Wednesday 30 July 2014

Basket Case





"Do you have the time? To listen to me whine?" Sings Billie-Joe Armstrong in Green Day's 'Basket Case' and whilst I always like to link stuff to my favorite artists sometimes their music seems more profound and reflective of how I feel.



You may accuse me of being "one of those melodramatic fools, neurotic to the core no doubt about it" and at this moment you'd be right. My anxiety is at crazy levels once again. I took the course of Citalopram my GP prescribed and it did start to balance me out and take my anxiety down a few notches to a far more bearable level.



Now my anxiety is not only making me think and act like a freak, with all my OCD-type thoughts coming back. I'm having panic attacks just walking round Asda at lunchtime, worrying constantly about things that really don't matter that my mind just decides to fix on for no apparent reason. I have horrible visions of bad things happening to Estelle and Esme that leave me close to tears. I feel breathless and dizzy all the time and my moods are cycling round like crazy, from crazy happy to really low in a matter of minute,s once more.
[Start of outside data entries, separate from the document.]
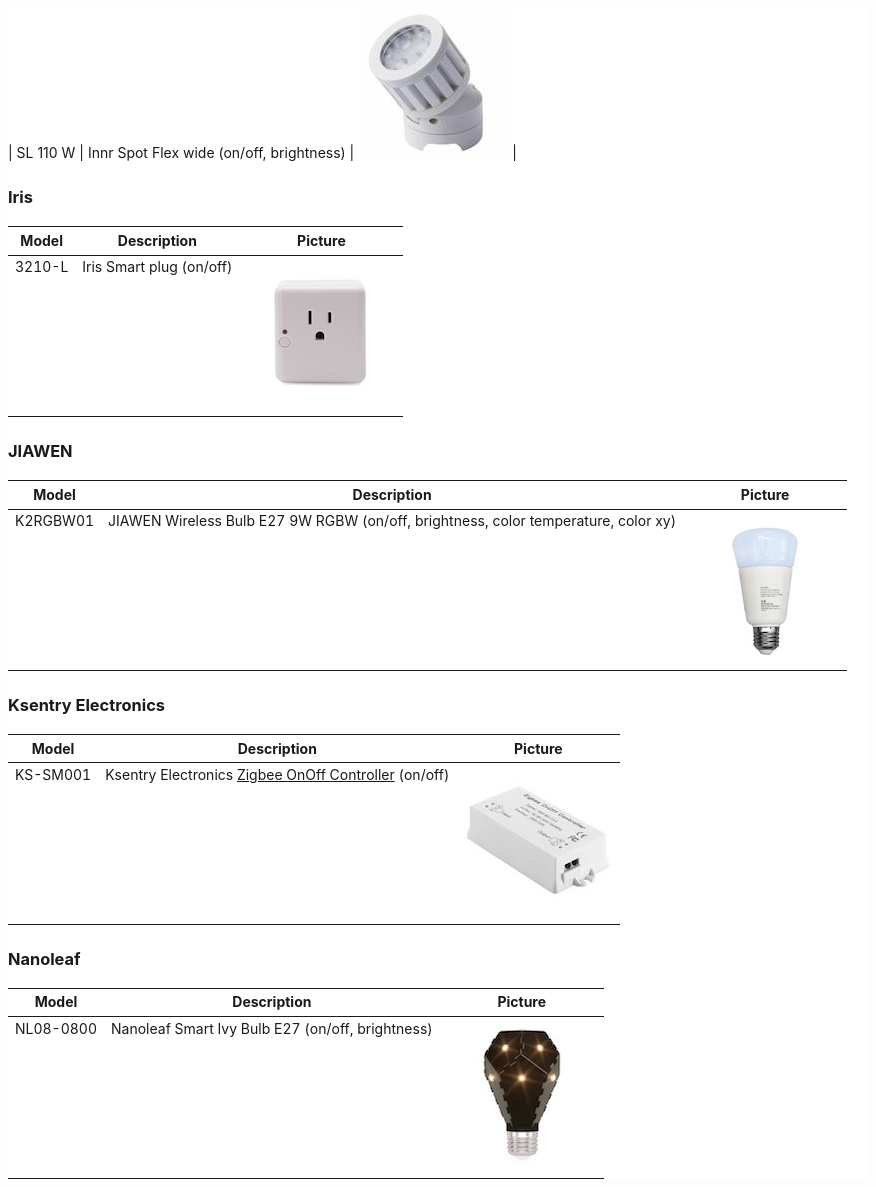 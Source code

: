 | SL 110 W | Innr Spot Flex wide (on/off, brightness) | ![SL-110-W](images/devices/SL-110-W.jpg) |

### Iris
| Model | Description | Picture |
| ------------- | ------------- | -------------------------- |
| 3210-L | Iris Smart plug (on/off) | ![3210-L](images/devices/3210-L.jpg) |

### JIAWEN
| Model | Description | Picture |
| ------------- | ------------- | -------------------------- |
| K2RGBW01 | JIAWEN Wireless Bulb E27 9W RGBW (on/off, brightness, color temperature, color xy) | ![K2RGBW01](images/devices/K2RGBW01.jpg) |

### Ksentry Electronics
| Model | Description | Picture |
| ------------- | ------------- | -------------------------- |
| KS-SM001 | Ksentry Electronics [Zigbee OnOff Controller](http://ksentry.manufacturer.globalsources.com/si/6008837134660/pdtl/ZigBee-module/1162731630/zigbee-on-off-controller-modules.htm) (on/off) | ![KS-SM001](images/devices/KS-SM001.jpg) |

### Nanoleaf
| Model | Description | Picture |
| ------------- | ------------- | -------------------------- |
| NL08-0800 | Nanoleaf Smart Ivy Bulb E27 (on/off, brightness) | ![NL08-0800](images/devices/NL08-0800.jpg) |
I know what's causing the extra anxiety and therein lies the problem. It's centered on something happening at work that I can't discuss on here for obvious reasons. But basically I feel backed into a corner and have no way out. Stress is one of the worse things you can give a Bipolarbear along with excess alcohol or drugs (and at this point in time both feel incredibly tempting!). It sends us haywire along with our moods and actions.



So at the moment "my mind plays tricks on me" constantly, something needs to give before I go crazy.